I was only six at the time but I still remember seeing "The Man Trap" when it was first broadcast in '66. I even distinctly remember it was in black and white, we didn't get our first color tv until '68.
Apart from that, my memory is spotty, but I saw very little of the 1st and the 2nd season. Not because I didn't want to watch the show but because the rest of my family didn't like it so I kept getting outvoted. Being only six or seven years old, I probably ranted about rigged or stolen elections or something. But anyway, when the third season came along I was able to watch about two thirds of it on our new color tv. "All Our Yesterdays" was the last first run episode I saw, "Turnabout Intruder" was delayed and I simply missed it.
It wasn't long before the syndication run started, at least by 1970 and here in Charlotte NC the rerun episodes were shown Monday to Friday at 6 p.m.
Although the station ran through every episode in the catalog before repeating, they showed them in random order. As far as I knew then at the start of the syndication of Star Trek, there was no nitpicking about production, airdate or stardate order.
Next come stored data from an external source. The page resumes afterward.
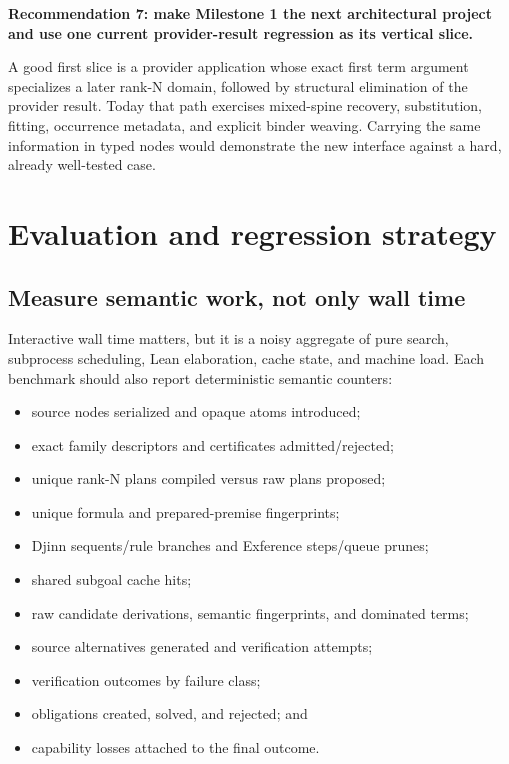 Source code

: \documentclass[11pt]{article}
\newcommand{\Djinn}{Djinn}
\newcommand{\Exference}{Exference}
\newenvironment{recommendation}[1]
{\par\medskip\noindent\colorbox{GoodBg}{\parbox{\dimexpr\linewidth-2\fboxsep\relax}{\sffamily\bfseries #1}}\par\smallskip}
{\par\medskip}
\begin{document}
\begin{recommendation}{Recommendation 7: make Milestone 1 the next architectural project and use one current provider-result regression as its vertical slice.}
A good first slice is a provider application whose exact first term argument
specializes a later rank-N domain, followed by structural elimination of the
provider result.  Today that path exercises mixed-spine recovery, substitution,
fitting, occurrence metadata, and explicit binder weaving.  Carrying the same
information in typed nodes would demonstrate the new interface against a
hard, already well-tested case.
\end{recommendation}

\section{Evaluation and regression strategy}
\label{sec:evaluation}

\subsection{Measure semantic work, not only wall time}

Interactive wall time matters, but it is a noisy aggregate of pure search,
subprocess scheduling, Lean elaboration, cache state, and machine load.  Each
benchmark should also report deterministic semantic counters:

\begin{itemize}
  \item source nodes serialized and opaque atoms introduced;
  \item exact family descriptors and certificates admitted/rejected;
  \item unique rank-N plans compiled versus raw plans proposed;
  \item unique formula and prepared-premise fingerprints;
  \item \Djinn{} sequents/rule branches and \Exference{} steps/queue prunes;
  \item shared subgoal cache hits;
  \item raw candidate derivations, semantic fingerprints, and dominated terms;
  \item source alternatives generated and verification attempts;
  \item verification outcomes by failure class;
  \item obligations created, solved, and rejected; and
  \item capability losses attached to the final outcome.
\end{itemize}
\end{document}
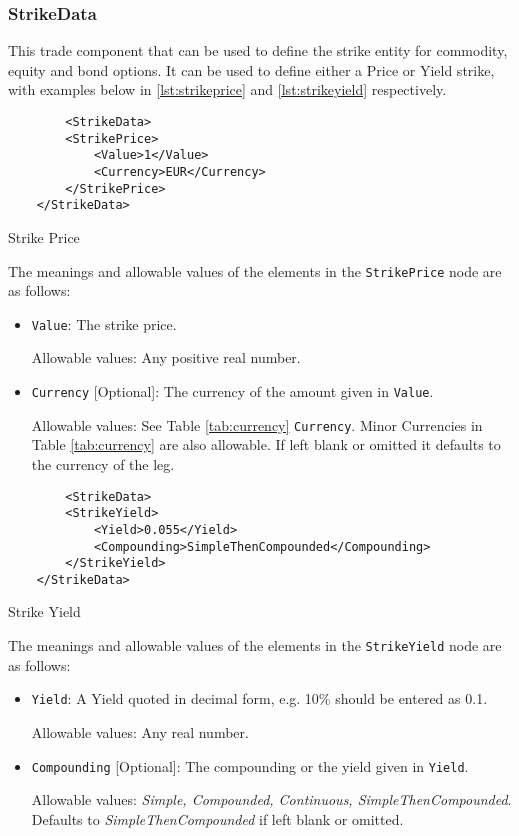 \subsubsection{StrikeData}
\label{ss:strikedata}

This trade component that can be used to define the strike entity for commodity, equity and bond options. It can be used to define either a Price or Yield strike, with examples below in  \ref{lst:strikeprice} and \ref{lst:strikeyield} respectively.

\begin{listing}[H]
\begin{verbatim}
        <StrikeData>
		<StrikePrice>
			<Value>1</Value>
			<Currency>EUR</Currency>
		</StrikePrice>
	</StrikeData>
\end{verbatim}
\caption{Strike Price}
\label{lst:strikeprice}
\end{listing}

The meanings and allowable values of the elements in the \lstinline!StrikePrice! node are as follows:

\begin{itemize}

\item \lstinline!Value!: The strike price.

Allowable values: Any positive real number.

\item \lstinline!Currency! [Optional]: The currency of the amount given in \lstinline!Value!.

Allowable values: See Table \ref{tab:currency} \lstinline!Currency!. Minor Currencies in Table \ref{tab:currency} are also allowable. If left blank or omitted it defaults to the currency of the leg.

\end{itemize}

\begin{listing}[H]
\begin{verbatim}
        <StrikeData>
		<StrikeYield>
			<Yield>0.055</Yield>
			<Compounding>SimpleThenCompounded</Compounding>
		</StrikeYield>
	</StrikeData>
\end{verbatim}
\caption{Strike Yield}
\label{lst:strikeyield}
\end{listing}

The meanings and allowable values of the elements in the \lstinline!StrikeYield! node are as follows:

\begin{itemize}

\item \lstinline!Yield!: A Yield quoted in decimal form, e.g. 10\% should be entered as 0.1.

Allowable values: Any real number.

\item \lstinline!Compounding! [Optional]: The compounding or the yield given in  \lstinline!Yield!. 

Allowable values: {\em Simple, Compounded, Continuous, SimpleThenCompounded}. Defaults to \emph{SimpleThenCompounded} if left blank or omitted.

\end{itemize}
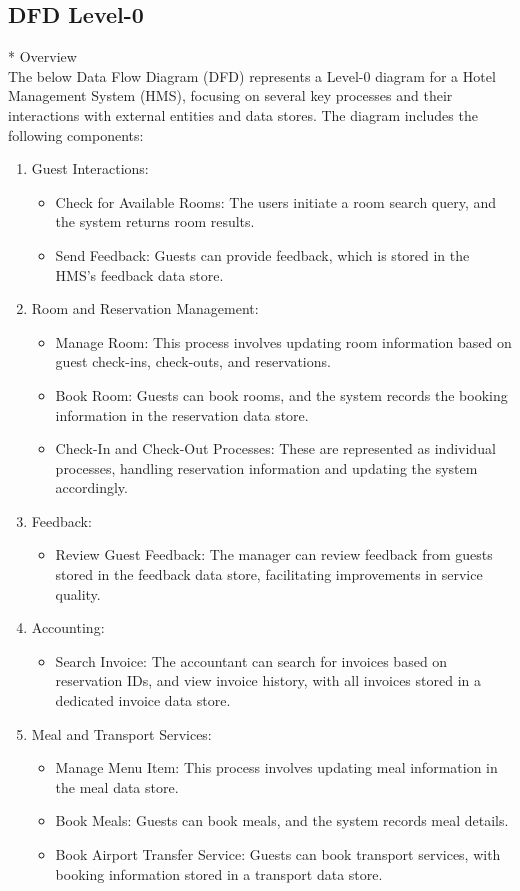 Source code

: \subsection{DFD Level-0}
* Overview \\
The below Data Flow Diagram (DFD) represents a Level-0 diagram for a Hotel Management System (HMS), focusing on several key processes and their interactions with external entities and data stores. The diagram includes the following components:
\begin{enumerate}
    \item Guest Interactions:
    \begin{itemize}
        \item Check for Available Rooms: The users initiate a room search query, and the system returns room results.
        \item Send Feedback: Guests can provide feedback, which is stored in the HMS's feedback data store.
    \end{itemize}
    \item Room and Reservation Management:
    \begin{itemize}
        \item Manage Room: This process involves updating room information based on guest check-ins, check-outs, and reservations.
        \item Book Room: Guests can book rooms, and the system records the booking information in the reservation data store.
        \item Check-In and Check-Out Processes: These are represented as individual processes, handling reservation information and updating the system accordingly.
    \end{itemize}
    \item Feedback:
    \begin{itemize}
        \item Review Guest Feedback: The manager can review feedback from guests stored in the feedback data store, facilitating improvements in service quality.
    \end{itemize}
    \item Accounting:
    \begin{itemize}
        \item Search Invoice: The accountant can search for invoices based on reservation IDs, and view invoice history, with all invoices stored in a dedicated invoice data store.
    \end{itemize}
    \item Meal and Transport Services:
    \begin{itemize}
        \item Manage Menu Item: This process involves updating meal information in the meal data store.
        \item Book Meals: Guests can book meals, and the system records meal details.
        \item Book Airport Transfer Service: Guests can book transport services, with booking information stored in a transport data store.
    \end{itemize}
\end{enumerate}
Yes, I can see a lot of you folks putting your hands to your mouths in horror.
So I know for sure I caught every episode when they were reran in the early '70s. When I got The World of Star Trek in 1973, I had long seen every ep in the list.
And since they were in random order, I can't remember which unseen episode was the last one I saw.
Somewhere in the first few weeks of watching ST reruns, there's one time I settled down to watch that I vividly remember. As the show started, I was disgusted because instead of being a ST ep, what the station was showing was some contemporary show with a contemporary jet fighter plane taking off; for some reason, Star Trek had been pre-empted. Disappointed and irritated that I wouldn't be getting my Star Trek fix, I was coming close to getting up to either change the channel or turn the tv off and go find something else to do when suddenly, there was the Enterprise in the blue skies of Earth.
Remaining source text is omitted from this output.